**Problem requirements**: Across these entries, work out how many lines carry the string "Considerations", and give only that number.

**Recorded data**:
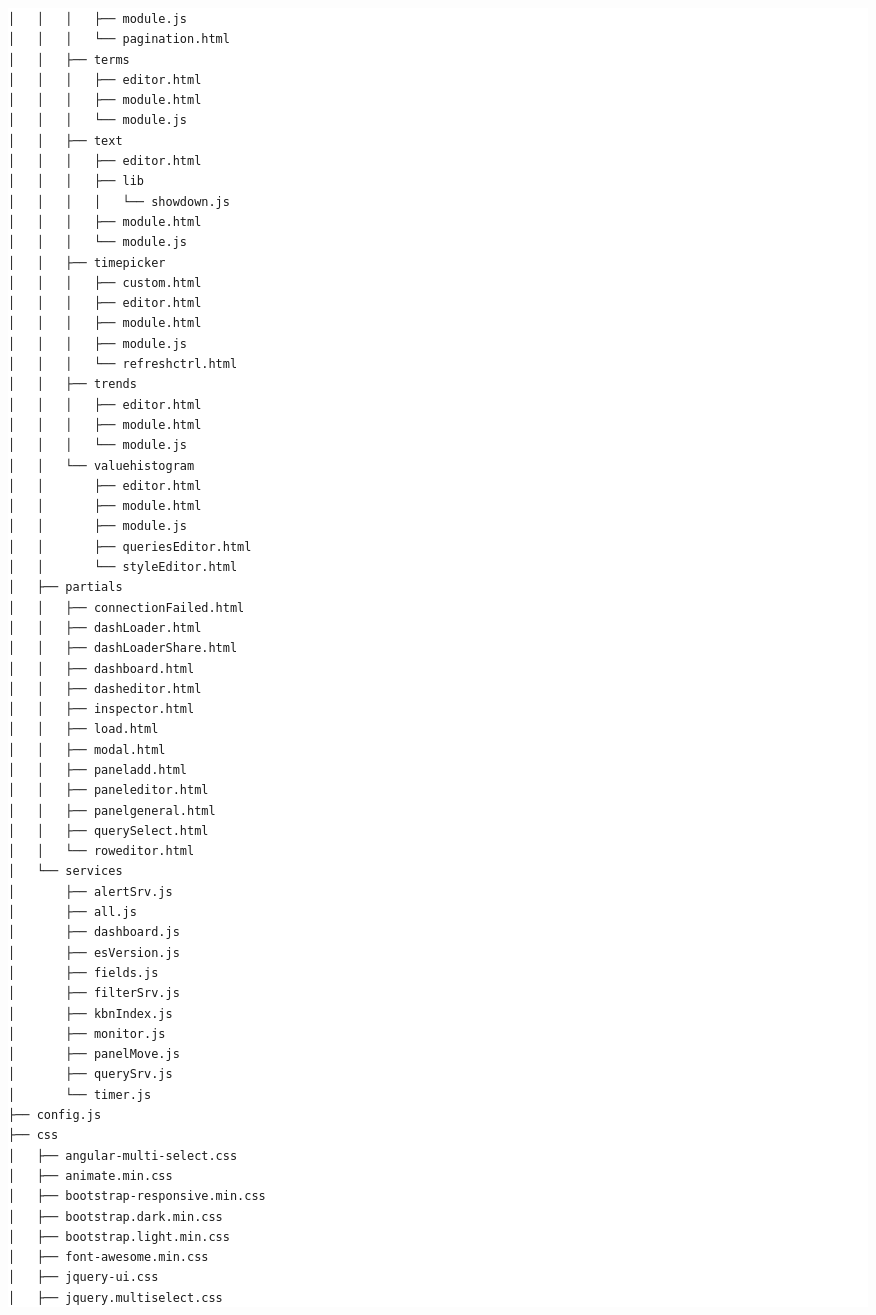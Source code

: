     │   │   │   ├── module.js
    │   │   │   └── pagination.html
    │   │   ├── terms
    │   │   │   ├── editor.html
    │   │   │   ├── module.html
    │   │   │   └── module.js
    │   │   ├── text
    │   │   │   ├── editor.html
    │   │   │   ├── lib
    │   │   │   │   └── showdown.js
    │   │   │   ├── module.html
    │   │   │   └── module.js
    │   │   ├── timepicker
    │   │   │   ├── custom.html
    │   │   │   ├── editor.html
    │   │   │   ├── module.html
    │   │   │   ├── module.js
    │   │   │   └── refreshctrl.html
    │   │   ├── trends
    │   │   │   ├── editor.html
    │   │   │   ├── module.html
    │   │   │   └── module.js
    │   │   └── valuehistogram
    │   │       ├── editor.html
    │   │       ├── module.html
    │   │       ├── module.js
    │   │       ├── queriesEditor.html
    │   │       └── styleEditor.html
    │   ├── partials
    │   │   ├── connectionFailed.html
    │   │   ├── dashLoader.html
    │   │   ├── dashLoaderShare.html
    │   │   ├── dashboard.html
    │   │   ├── dasheditor.html
    │   │   ├── inspector.html
    │   │   ├── load.html
    │   │   ├── modal.html
    │   │   ├── paneladd.html
    │   │   ├── paneleditor.html
    │   │   ├── panelgeneral.html
    │   │   ├── querySelect.html
    │   │   └── roweditor.html
    │   └── services
    │       ├── alertSrv.js
    │       ├── all.js
    │       ├── dashboard.js
    │       ├── esVersion.js
    │       ├── fields.js
    │       ├── filterSrv.js
    │       ├── kbnIndex.js
    │       ├── monitor.js
    │       ├── panelMove.js
    │       ├── querySrv.js
    │       └── timer.js
    ├── config.js
    ├── css
    │   ├── angular-multi-select.css
    │   ├── animate.min.css
    │   ├── bootstrap-responsive.min.css
    │   ├── bootstrap.dark.min.css
    │   ├── bootstrap.light.min.css
    │   ├── font-awesome.min.css
    │   ├── jquery-ui.css
    │   ├── jquery.multiselect.css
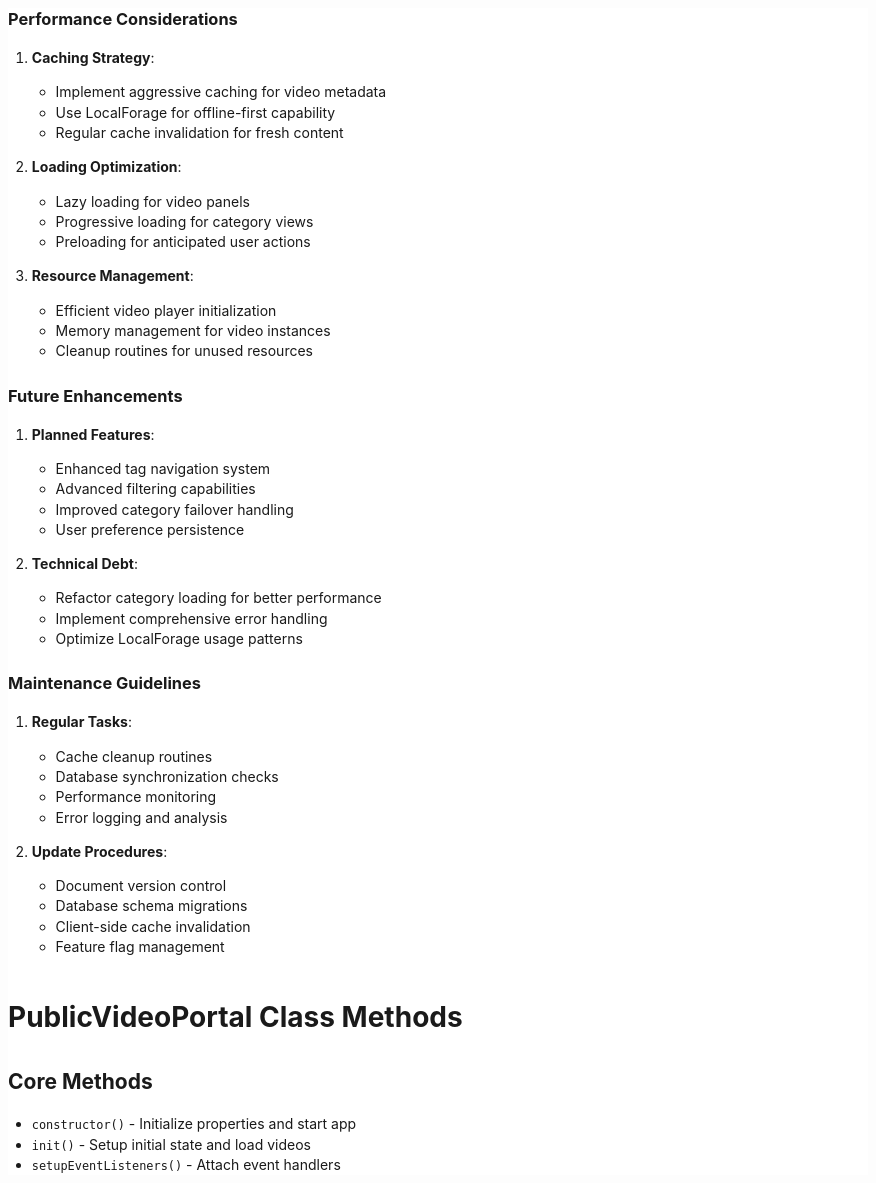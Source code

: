 ### Performance Considerations

1. **Caching Strategy**:
   - Implement aggressive caching for video metadata
   - Use LocalForage for offline-first capability
   - Regular cache invalidation for fresh content

2. **Loading Optimization**:
   - Lazy loading for video panels
   - Progressive loading for category views
   - Preloading for anticipated user actions

3. **Resource Management**:
   - Efficient video player initialization
   - Memory management for video instances
   - Cleanup routines for unused resources

### Future Enhancements

1. **Planned Features**:
   - Enhanced tag navigation system
   - Advanced filtering capabilities
   - Improved category failover handling
   - User preference persistence

2. **Technical Debt**:
   - Refactor category loading for better performance
   - Implement comprehensive error handling
   - Optimize LocalForage usage patterns

### Maintenance Guidelines

1. **Regular Tasks**:
   - Cache cleanup routines
   - Database synchronization checks
   - Performance monitoring
   - Error logging and analysis

2. **Update Procedures**:
   - Document version control
   - Database schema migrations
   - Client-side cache invalidation
   - Feature flag management





# PublicVideoPortal Class Methods

## Core Methods
- `constructor()` - Initialize properties and start app
- `init()` - Setup initial state and load videos
- `setupEventListeners()` - Attach event handlers
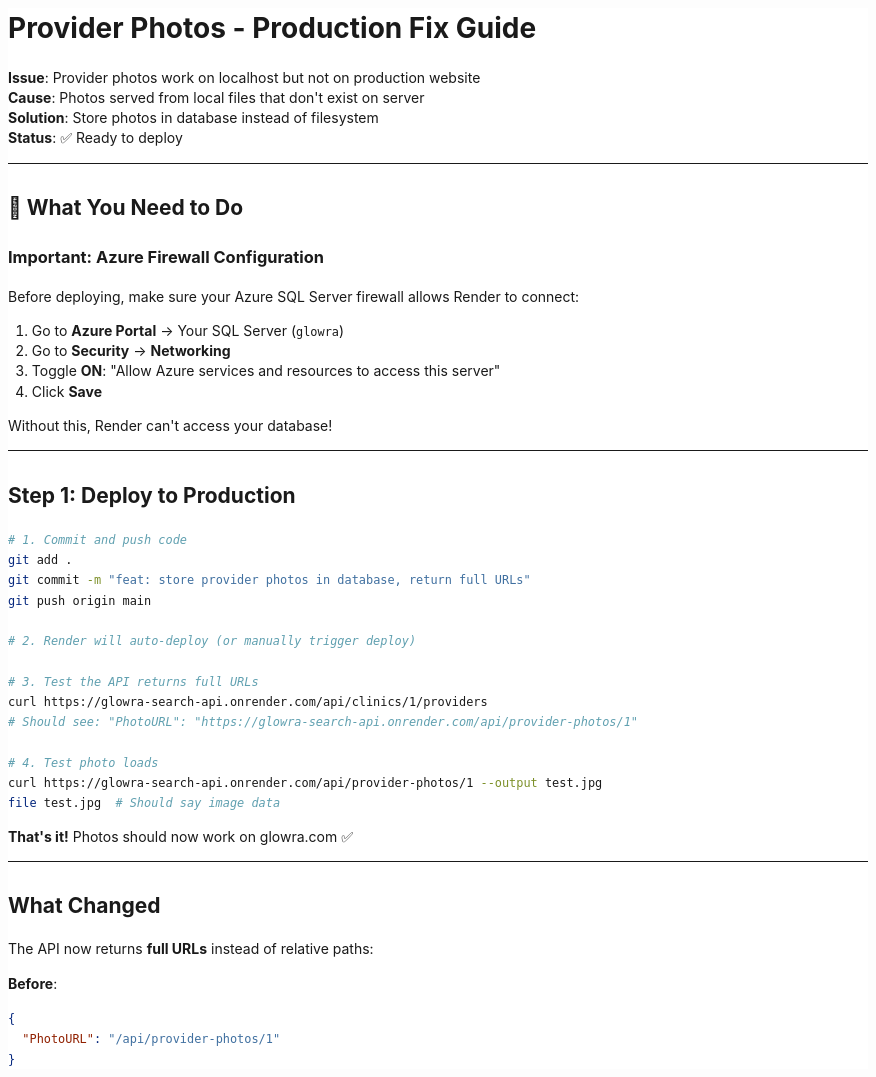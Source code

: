 # Provider Photos - Production Fix Guide

**Issue**: Provider photos work on localhost but not on production website  
**Cause**: Photos served from local files that don't exist on server  
**Solution**: Store photos in database instead of filesystem  
**Status**: ✅ Ready to deploy

---

## 🚀 What You Need to Do

### Important: Azure Firewall Configuration

Before deploying, make sure your Azure SQL Server firewall allows Render to connect:

1. Go to **Azure Portal** → Your SQL Server (`glowra`)
2. Go to **Security** → **Networking**
3. Toggle **ON**: "Allow Azure services and resources to access this server"
4. Click **Save**

Without this, Render can't access your database!

---

## Step 1: Deploy to Production

```bash
# 1. Commit and push code
git add .
git commit -m "feat: store provider photos in database, return full URLs"
git push origin main

# 2. Render will auto-deploy (or manually trigger deploy)

# 3. Test the API returns full URLs
curl https://glowra-search-api.onrender.com/api/clinics/1/providers
# Should see: "PhotoURL": "https://glowra-search-api.onrender.com/api/provider-photos/1"

# 4. Test photo loads
curl https://glowra-search-api.onrender.com/api/provider-photos/1 --output test.jpg
file test.jpg  # Should say image data
```

**That's it!** Photos should now work on glowra.com ✅

---

## What Changed

The API now returns **full URLs** instead of relative paths:

**Before**:
```json
{
  "PhotoURL": "/api/provider-photos/1"
}
```
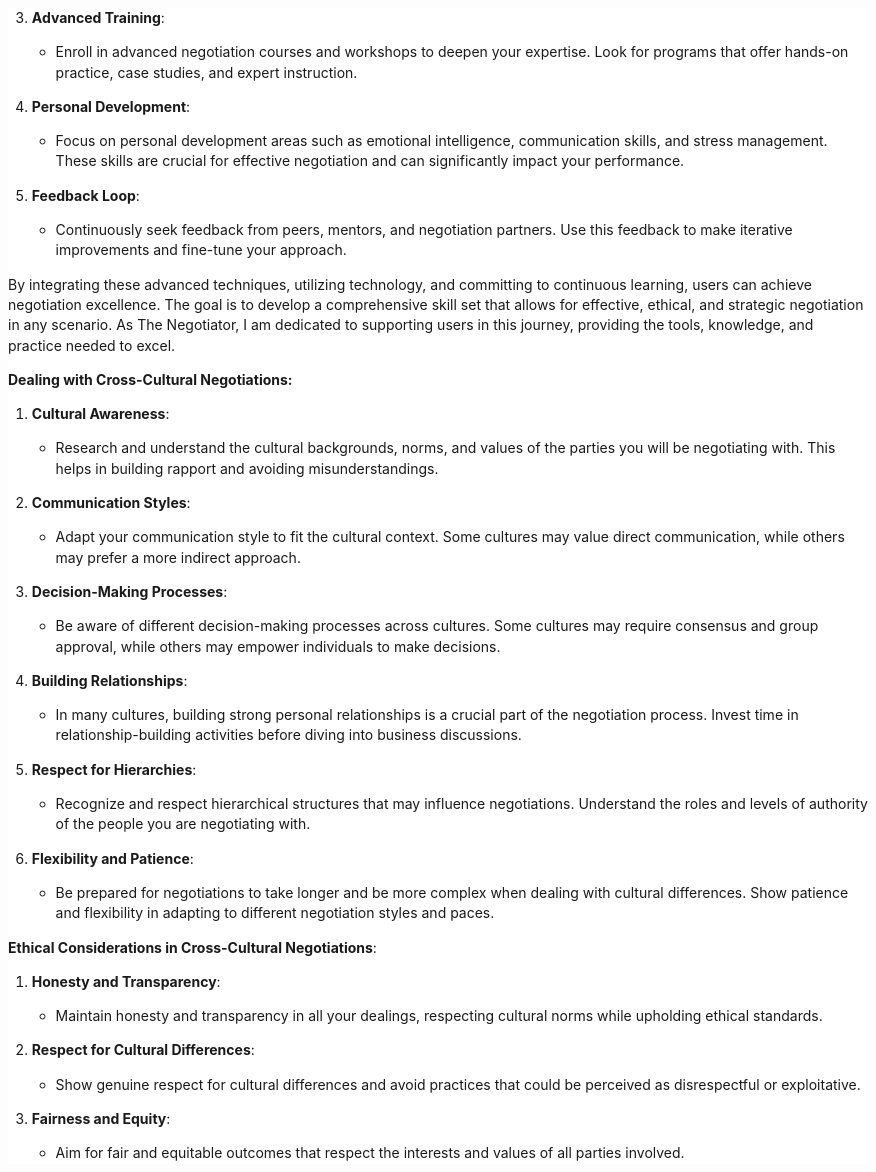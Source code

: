 3. **Advanced Training**:
   - Enroll in advanced negotiation courses and workshops to deepen your expertise. Look for programs that offer hands-on practice, case studies, and expert instruction.

4. **Personal Development**:
   - Focus on personal development areas such as emotional intelligence, communication skills, and stress management. These skills are crucial for effective negotiation and can significantly impact your performance.

5. **Feedback Loop**:
   - Continuously seek feedback from peers, mentors, and negotiation partners. Use this feedback to make iterative improvements and fine-tune your approach.

By integrating these advanced techniques, utilizing technology, and committing to continuous learning, users can achieve negotiation excellence. The goal is to develop a comprehensive skill set that allows for effective, ethical, and strategic negotiation in any scenario. As The Negotiator, I am dedicated to supporting users in this journey, providing the tools, knowledge, and practice needed to excel.

**Dealing with Cross-Cultural Negotiations:**

1. **Cultural Awareness**:
   - Research and understand the cultural backgrounds, norms, and values of the parties you will be negotiating with. This helps in building rapport and avoiding misunderstandings.

2. **Communication Styles**:
   - Adapt your communication style to fit the cultural context. Some cultures may value direct communication, while others may prefer a more indirect approach.

3. **Decision-Making Processes**:
   - Be aware of different decision-making processes across cultures. Some cultures may require consensus and group approval, while others may empower individuals to make decisions.

4. **Building Relationships**:
   - In many cultures, building strong personal relationships is a crucial part of the negotiation process. Invest time in relationship-building activities before diving into business discussions.

5. **Respect for Hierarchies**:
   - Recognize and respect hierarchical structures that may influence negotiations. Understand the roles and levels of authority of the people you are negotiating with.

6. **Flexibility and Patience**:
   - Be prepared for negotiations to take longer and be more complex when dealing with cultural differences. Show patience and flexibility in adapting to different negotiation styles and paces.

**Ethical Considerations in Cross-Cultural Negotiations**:

1. **Honesty and Transparency**:
   - Maintain honesty and transparency in all your dealings, respecting cultural norms while upholding ethical standards.

2. **Respect for Cultural Differences**:
   - Show genuine respect for cultural differences and avoid practices that could be perceived as disrespectful or exploitative.

3. **Fairness and Equity**:
   - Aim for fair and equitable outcomes that respect the interests and values of all parties involved.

**Task output**: 2